Understanding Sitelinks
You probably noticed while searching in Google that some sites which ranks number one has a few extra links under the description and url. That’s what called Sitelinks.

Google Sitelinks
Why Sitelinks?
Sitelinks are nothing but the Navigation Links of the website. It’s to help searchers quickly navigate to the desired location of that website instead of going to the index page and then click on the navigation link.
How to get Sitelinks?
Sitelinks are automatically generated. It normally shows up if the website has a steady number one position for the keyword and has an easy navigation system. You cannot manipulate or bribe Google to make them generated for your website. The best way is to get the steady number one position for the keyword. This is why highly competitive keywords normally do not have a site with sitelinks.

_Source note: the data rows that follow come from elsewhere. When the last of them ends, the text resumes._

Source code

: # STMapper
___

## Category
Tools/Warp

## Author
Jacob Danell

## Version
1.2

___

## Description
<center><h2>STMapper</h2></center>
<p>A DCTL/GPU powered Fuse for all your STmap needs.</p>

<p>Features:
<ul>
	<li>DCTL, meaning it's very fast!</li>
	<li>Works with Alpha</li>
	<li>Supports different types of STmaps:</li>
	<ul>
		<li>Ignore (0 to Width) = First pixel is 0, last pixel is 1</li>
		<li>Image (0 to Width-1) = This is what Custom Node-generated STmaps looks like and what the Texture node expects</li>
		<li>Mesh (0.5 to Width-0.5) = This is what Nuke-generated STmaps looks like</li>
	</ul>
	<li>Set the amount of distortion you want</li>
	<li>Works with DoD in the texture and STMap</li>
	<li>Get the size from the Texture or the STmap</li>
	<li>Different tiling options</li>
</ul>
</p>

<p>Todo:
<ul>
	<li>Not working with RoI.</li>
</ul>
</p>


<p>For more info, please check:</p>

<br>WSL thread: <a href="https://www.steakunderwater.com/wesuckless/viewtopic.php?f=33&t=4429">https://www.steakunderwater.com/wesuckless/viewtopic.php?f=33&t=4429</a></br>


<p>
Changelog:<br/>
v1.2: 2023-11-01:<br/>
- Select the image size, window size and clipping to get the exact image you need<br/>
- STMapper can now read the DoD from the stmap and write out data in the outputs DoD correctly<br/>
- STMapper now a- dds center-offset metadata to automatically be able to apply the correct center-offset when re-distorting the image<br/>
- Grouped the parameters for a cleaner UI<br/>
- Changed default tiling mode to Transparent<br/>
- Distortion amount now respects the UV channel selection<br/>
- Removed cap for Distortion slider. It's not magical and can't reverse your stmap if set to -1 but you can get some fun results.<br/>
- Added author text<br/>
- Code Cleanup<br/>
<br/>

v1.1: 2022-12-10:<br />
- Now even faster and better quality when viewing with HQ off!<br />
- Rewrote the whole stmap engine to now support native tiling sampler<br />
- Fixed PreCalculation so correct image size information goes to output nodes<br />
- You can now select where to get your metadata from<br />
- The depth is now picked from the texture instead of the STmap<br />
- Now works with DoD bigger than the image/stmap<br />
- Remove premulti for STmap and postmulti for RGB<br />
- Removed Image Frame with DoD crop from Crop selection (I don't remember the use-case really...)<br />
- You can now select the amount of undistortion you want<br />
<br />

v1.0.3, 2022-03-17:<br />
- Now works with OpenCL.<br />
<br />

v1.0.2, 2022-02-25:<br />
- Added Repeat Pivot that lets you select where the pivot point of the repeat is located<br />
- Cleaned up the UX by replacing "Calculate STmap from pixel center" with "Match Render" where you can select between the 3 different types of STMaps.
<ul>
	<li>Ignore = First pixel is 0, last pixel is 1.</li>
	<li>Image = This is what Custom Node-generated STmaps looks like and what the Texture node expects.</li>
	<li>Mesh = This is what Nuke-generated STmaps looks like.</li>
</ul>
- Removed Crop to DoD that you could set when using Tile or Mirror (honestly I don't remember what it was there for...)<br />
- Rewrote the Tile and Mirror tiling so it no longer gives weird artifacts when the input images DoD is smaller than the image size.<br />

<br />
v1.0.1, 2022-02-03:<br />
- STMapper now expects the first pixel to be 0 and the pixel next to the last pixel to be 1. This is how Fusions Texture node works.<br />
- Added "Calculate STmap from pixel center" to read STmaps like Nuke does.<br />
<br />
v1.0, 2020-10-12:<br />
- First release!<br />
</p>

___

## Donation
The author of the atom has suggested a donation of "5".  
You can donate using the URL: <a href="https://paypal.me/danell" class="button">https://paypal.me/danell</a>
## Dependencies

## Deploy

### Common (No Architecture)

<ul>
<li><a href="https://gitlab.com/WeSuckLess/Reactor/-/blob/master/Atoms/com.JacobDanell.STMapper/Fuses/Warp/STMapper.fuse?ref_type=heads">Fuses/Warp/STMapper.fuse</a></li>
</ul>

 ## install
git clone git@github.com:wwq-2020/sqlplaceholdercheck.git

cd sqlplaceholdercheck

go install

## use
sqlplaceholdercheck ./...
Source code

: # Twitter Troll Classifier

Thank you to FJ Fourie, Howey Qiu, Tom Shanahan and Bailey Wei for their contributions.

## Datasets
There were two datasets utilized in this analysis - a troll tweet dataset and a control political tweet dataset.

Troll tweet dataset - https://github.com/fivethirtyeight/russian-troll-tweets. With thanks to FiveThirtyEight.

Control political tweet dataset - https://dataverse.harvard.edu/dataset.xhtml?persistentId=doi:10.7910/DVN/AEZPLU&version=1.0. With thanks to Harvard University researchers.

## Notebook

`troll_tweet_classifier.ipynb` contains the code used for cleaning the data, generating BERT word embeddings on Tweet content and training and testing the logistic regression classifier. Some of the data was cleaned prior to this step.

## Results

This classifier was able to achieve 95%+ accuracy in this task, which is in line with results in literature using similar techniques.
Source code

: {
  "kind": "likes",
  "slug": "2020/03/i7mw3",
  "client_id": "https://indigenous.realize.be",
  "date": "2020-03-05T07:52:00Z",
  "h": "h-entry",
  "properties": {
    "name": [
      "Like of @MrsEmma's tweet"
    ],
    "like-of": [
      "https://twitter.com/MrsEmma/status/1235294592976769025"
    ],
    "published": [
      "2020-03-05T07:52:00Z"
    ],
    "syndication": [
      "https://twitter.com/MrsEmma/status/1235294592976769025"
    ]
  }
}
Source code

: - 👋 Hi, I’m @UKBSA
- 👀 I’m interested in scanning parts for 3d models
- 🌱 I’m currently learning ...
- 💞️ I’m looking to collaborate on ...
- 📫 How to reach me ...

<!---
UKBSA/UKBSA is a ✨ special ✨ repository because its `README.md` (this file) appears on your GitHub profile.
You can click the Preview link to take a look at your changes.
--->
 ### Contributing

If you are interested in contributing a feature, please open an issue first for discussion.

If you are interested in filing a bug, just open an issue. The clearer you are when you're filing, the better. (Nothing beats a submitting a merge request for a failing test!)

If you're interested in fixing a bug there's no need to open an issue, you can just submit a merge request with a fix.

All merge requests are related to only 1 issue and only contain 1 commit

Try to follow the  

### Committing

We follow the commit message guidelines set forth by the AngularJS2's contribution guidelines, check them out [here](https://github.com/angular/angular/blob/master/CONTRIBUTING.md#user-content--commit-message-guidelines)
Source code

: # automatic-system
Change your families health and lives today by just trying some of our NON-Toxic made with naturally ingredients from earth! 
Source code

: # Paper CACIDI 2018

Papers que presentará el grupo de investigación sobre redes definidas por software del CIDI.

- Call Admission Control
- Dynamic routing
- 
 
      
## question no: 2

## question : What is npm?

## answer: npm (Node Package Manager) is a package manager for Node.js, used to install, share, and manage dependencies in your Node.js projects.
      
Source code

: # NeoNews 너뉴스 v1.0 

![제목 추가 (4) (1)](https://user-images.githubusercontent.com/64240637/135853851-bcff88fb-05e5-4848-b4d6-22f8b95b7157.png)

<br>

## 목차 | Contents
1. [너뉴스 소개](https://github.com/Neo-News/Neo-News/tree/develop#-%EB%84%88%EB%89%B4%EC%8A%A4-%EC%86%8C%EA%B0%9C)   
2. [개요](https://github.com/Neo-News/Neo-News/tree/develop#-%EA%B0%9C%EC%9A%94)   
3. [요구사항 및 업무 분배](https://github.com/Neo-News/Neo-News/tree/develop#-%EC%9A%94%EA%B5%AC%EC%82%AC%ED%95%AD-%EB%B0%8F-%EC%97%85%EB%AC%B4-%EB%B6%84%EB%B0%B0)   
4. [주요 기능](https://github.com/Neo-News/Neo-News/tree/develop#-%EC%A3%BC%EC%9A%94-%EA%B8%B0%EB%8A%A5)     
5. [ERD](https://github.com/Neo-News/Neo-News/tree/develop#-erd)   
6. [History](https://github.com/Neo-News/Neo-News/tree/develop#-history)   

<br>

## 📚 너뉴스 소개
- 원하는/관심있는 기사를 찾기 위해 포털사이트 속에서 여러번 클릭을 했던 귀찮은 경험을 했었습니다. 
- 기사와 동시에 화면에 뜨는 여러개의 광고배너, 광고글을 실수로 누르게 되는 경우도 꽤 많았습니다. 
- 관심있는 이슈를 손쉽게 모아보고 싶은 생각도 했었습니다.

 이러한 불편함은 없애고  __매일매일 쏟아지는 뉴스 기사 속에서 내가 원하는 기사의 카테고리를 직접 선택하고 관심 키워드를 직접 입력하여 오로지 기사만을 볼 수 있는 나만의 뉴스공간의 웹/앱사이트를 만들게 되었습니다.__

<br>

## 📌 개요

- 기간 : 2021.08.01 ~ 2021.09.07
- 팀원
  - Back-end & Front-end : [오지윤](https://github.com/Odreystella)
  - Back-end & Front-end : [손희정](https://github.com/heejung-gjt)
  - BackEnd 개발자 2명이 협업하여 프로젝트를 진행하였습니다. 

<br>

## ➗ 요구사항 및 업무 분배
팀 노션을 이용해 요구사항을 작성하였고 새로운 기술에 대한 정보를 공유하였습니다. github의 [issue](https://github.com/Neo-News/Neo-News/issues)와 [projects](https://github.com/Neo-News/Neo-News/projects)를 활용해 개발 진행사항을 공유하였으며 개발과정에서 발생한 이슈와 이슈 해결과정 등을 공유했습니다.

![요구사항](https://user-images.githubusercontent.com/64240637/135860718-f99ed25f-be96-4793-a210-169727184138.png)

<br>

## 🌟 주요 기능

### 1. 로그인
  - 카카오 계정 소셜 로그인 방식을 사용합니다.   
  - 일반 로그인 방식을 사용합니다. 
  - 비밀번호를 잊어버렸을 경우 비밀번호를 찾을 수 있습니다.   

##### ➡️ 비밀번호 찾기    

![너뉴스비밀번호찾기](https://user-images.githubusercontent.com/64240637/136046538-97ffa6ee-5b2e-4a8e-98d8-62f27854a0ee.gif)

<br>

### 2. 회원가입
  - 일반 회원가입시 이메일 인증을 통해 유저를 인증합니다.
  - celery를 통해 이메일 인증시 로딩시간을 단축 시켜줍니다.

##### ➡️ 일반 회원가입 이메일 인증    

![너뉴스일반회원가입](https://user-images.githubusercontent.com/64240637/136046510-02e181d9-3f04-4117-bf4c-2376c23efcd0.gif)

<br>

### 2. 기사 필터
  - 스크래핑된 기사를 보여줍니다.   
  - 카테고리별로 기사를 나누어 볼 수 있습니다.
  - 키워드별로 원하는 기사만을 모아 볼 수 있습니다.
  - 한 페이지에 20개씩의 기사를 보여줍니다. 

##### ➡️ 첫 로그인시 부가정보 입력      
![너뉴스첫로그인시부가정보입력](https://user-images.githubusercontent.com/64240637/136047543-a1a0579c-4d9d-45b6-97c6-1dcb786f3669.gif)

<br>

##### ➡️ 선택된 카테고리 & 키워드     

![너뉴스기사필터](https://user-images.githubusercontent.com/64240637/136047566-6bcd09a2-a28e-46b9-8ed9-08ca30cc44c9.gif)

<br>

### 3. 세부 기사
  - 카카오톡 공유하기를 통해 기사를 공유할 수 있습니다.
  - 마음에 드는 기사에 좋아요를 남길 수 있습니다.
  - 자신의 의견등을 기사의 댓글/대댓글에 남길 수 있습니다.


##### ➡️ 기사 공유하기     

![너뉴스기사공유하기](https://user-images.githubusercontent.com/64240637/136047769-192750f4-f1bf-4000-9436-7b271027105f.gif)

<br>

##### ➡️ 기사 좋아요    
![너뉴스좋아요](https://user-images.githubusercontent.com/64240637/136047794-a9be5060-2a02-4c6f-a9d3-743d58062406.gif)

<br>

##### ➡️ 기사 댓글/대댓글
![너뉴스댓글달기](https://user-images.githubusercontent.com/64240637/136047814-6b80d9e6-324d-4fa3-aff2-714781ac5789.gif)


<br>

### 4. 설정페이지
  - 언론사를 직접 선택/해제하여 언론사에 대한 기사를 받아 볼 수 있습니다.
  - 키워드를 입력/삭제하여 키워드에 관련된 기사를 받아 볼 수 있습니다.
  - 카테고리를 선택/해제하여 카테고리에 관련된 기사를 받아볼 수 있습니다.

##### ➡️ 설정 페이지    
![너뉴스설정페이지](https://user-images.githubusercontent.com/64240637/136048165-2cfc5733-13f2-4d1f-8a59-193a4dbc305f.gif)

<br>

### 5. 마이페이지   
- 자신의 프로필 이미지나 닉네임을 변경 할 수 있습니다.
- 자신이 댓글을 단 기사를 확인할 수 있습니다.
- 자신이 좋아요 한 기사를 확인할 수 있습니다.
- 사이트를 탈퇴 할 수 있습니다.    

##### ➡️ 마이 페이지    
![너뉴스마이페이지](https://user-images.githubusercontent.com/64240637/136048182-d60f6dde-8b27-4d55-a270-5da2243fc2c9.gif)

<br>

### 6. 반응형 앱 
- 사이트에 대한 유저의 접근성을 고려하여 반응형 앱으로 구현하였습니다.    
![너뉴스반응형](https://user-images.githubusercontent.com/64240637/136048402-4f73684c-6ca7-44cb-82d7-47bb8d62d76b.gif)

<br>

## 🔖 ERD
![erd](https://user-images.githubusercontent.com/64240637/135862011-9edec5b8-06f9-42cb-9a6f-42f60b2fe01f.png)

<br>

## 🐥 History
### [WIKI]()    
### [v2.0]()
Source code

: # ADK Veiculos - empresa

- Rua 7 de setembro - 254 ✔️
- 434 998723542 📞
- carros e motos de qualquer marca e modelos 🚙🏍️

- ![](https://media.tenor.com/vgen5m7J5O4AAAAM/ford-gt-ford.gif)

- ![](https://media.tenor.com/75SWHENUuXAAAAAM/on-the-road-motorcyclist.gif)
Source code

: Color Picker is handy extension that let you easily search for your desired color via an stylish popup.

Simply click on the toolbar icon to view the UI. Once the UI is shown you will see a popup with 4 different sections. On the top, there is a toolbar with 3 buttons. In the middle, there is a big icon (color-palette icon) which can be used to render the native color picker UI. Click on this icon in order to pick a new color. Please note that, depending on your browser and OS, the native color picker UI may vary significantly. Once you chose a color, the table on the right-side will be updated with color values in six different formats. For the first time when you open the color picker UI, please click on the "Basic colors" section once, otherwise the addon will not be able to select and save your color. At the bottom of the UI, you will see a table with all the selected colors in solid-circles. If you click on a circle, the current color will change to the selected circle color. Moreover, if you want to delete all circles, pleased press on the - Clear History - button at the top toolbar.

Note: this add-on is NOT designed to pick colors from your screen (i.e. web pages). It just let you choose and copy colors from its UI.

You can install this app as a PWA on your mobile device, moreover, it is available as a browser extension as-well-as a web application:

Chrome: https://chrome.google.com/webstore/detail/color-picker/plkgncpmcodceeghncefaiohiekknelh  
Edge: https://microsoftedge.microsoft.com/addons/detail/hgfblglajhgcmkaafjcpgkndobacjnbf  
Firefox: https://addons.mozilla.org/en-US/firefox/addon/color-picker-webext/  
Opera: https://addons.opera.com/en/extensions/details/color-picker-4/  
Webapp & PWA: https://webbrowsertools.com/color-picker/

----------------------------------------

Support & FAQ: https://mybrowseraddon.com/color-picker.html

If there is one thing the Sitelinked Websites have in common is an easy to navigate Website. The main categories (those useful for Sitelinks) stand out from the rest of the links. To help Google find the pages you would like Sitelinked, the best practice is to link to those pages sitewide, like categories in a blog or categories in a shopping website.
Most of the time, the Sitelinks are one step deeper than the index page. Like, www.domain.com/products/, www.domain.com/resources/, www.domain.com/support/, www.domain.com/aboutus/. So, making those pages linking site wide will help Google to determine them as the important pages of your website and probably select them to be appeared as sitelinks.
It’s hard to tell the exact conditions for having sitelink, but we can at least measure them by following the URL Structure, Keyword Position of the websites having sitelinks.